§ Records:
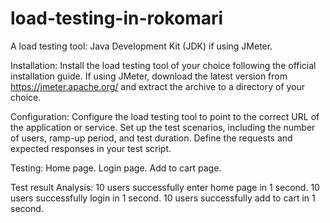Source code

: # load-testing-in-rokomari
A load testing tool:
Java Development Kit (JDK) if using JMeter.

Installation:
Install the load testing tool of your choice following the official installation guide.
If using JMeter, download the latest version from https://jmeter.apache.org/ and extract the archive to a directory of your choice.

Configuration:
Configure the load testing tool to point to the correct URL of the application or service.
Set up the test scenarios, including the number of users, ramp-up period, and test duration. 
Define the requests and expected responses in your test script.

Testing:
Home page.
Login page.
Add to cart page.

Test result Analysis:
10 users successfully enter home page in 1 second.
10 users successfully login in 1 second. 
10 users successfully add to cart in 1 second.
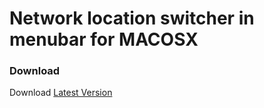 # Network location switcher in menubar for MACOSX

### Download
Download [Latest Version](https://github.com/fataio/netloc/raw/master/dist/netloc.pkg)
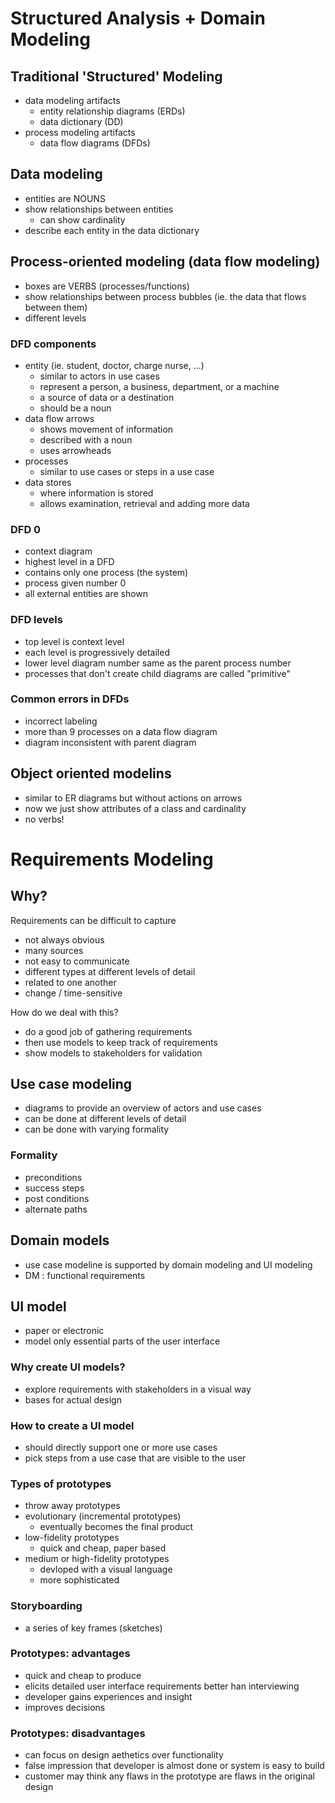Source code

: # Structured Analysis + Domain Modeling

## Traditional 'Structured' Modeling
  - data modeling artifacts
    - entity relationship diagrams (ERDs)
    - data dictionary (DD)
  - process modeling artifacts
    - data flow diagrams (DFDs)

## Data modeling
  - entities are NOUNS
  - show relationships between entities
    - can show cardinality
  - describe each entity in the data dictionary

## Process-oriented modeling (data flow modeling)
  - boxes are VERBS (processes/functions)
  - show relationships between process bubbles (ie. the data that flows between them)
  - different levels

### DFD components
  - entity (ie. student, doctor, charge nurse, ...)
    - similar to actors in use cases
    - represent a person, a business, department, or a machine
    - a source of data or a destination
    - should be a noun
  - data flow arrows
    - shows movement of information
    - described with a noun
    - uses arrowheads
  - processes
    - similar to use cases or steps in a use case
  - data stores
    - where information is stored
    - allows examination, retrieval and adding more data
  

### DFD 0
  - context diagram
  - highest level in a DFD
  - contains only one process (the system)
  - process given number 0
  - all external entities are shown

### DFD levels
  - top level is context level
  - each level is progressively detailed
  - lower level diagram number same as the parent process number
  - processes that don't create child diagrams are called "primitive"

### Common errors in DFDs
  - incorrect labeling
  - more than 9 processes on a data flow diagram
  - diagram inconsistent with parent diagram

## Object oriented modelins
  - similar to ER diagrams but without actions on arrows
  - now we just show attributes of a class and cardinality
  - no verbs!


# Requirements Modeling
## Why?
Requirements can be difficult to capture
  - not always obvious
  - many sources
  - not easy to communicate
  - different types at different levels of detail
  - related to one another
  - change / time-sensitive

How do we deal with this?
  - do a good job of gathering requirements
  - then use models to keep track of requirements
  - show models to stakeholders for validation

## Use case modeling
  - diagrams to provide an overview of actors and use cases
  - can be done at different levels of detail
  - can be done with varying formality

### Formality
  - preconditions
  - success steps
  - post conditions
  - alternate paths

## Domain models
  - use case modeline is supported by domain modeling and UI modeling
  - DM : functional requirements
  

## UI model 
  - paper or electronic
  - model only essential parts of the user interface

### Why create UI models?
  - explore requirements with stakeholders in a visual way
  - bases for actual design


### How to create a UI model
  - should directly support one or more use cases
  - pick steps from a use case that are visible to the user
  

### Types of prototypes
  - throw away prototypes
  - evolutionary (incremental prototypes)
    - eventually becomes the final product
  - low-fidelity prototypes 
    - quick and cheap, paper based
  - medium or high-fidelity prototypes
    - devloped with a visual language
    - more sophisticated

### Storyboarding
  - a series of key frames (sketches)

### Prototypes: advantages
  - quick and cheap to produce
  - elicits detailed user interface requirements better han interviewing
  - developer gains experiences and insight
  - improves decisions

### Prototypes: disadvantages
  - can focus on design aethetics over functionality
  - false impression that developer is almost done or system is easy to build
  - customer may think any flaws in the prototype are flaws in the original design
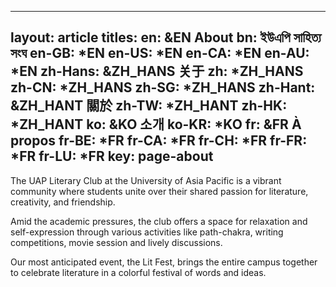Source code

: ------
layout: article
titles:
  en: &EN About
  bn: ইউএপি সাহিত্য সংঘ
  en-GB: *EN
  en-US: *EN
  en-CA: *EN
  en-AU: *EN
  zh-Hans: &ZH_HANS 关于
  zh: *ZH_HANS
  zh-CN: *ZH_HANS
  zh-SG: *ZH_HANS
  zh-Hant: &ZH_HANT 關於
  zh-TW: *ZH_HANT
  zh-HK: *ZH_HANT
  ko: &KO 소개
  ko-KR: *KO
  fr: &FR À propos
  fr-BE: *FR
  fr-CA: *FR
  fr-CH: *FR
  fr-FR: *FR
  fr-LU: *FR
key: page-about
---

The UAP Literary Club at the University of Asia Pacific is a vibrant community where students unite over their shared passion for literature, creativity, and friendship.

Amid the academic pressures, the club offers a space for relaxation and self-expression through various activities like path-chakra, writing competitions, movie session and lively discussions.

Our most anticipated event, the Lit Fest, brings the entire campus together to celebrate literature in a colorful festival of words and ideas.
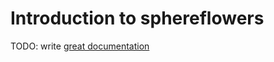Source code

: # Introduction to sphereflowers

TODO: write [great documentation](http://jacobian.org/writing/what-to-write/)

§ Activity: The lines to extract from the data above begin with the line containing "- described with a noun" and end with the line containing "- more than". Extract them exactly, including both.

§ Response for this exercise:
    - described with a noun
    - uses arrowheads
  - processes
    - similar to use cases or steps in a use case
  - data stores
    - where information is stored
    - allows examination, retrieval and adding more data
  

### DFD 0
  - context diagram
  - highest level in a DFD
  - contains only one process (the system)
  - process given number 0
  - all external entities are shown

### DFD levels
  - top level is context level
  - each level is progressively detailed
  - lower level diagram number same as the parent process number
  - processes that don't create child diagrams are called "primitive"

### Common errors in DFDs
  - incorrect labeling
  - more than 9 processes on a data flow diagram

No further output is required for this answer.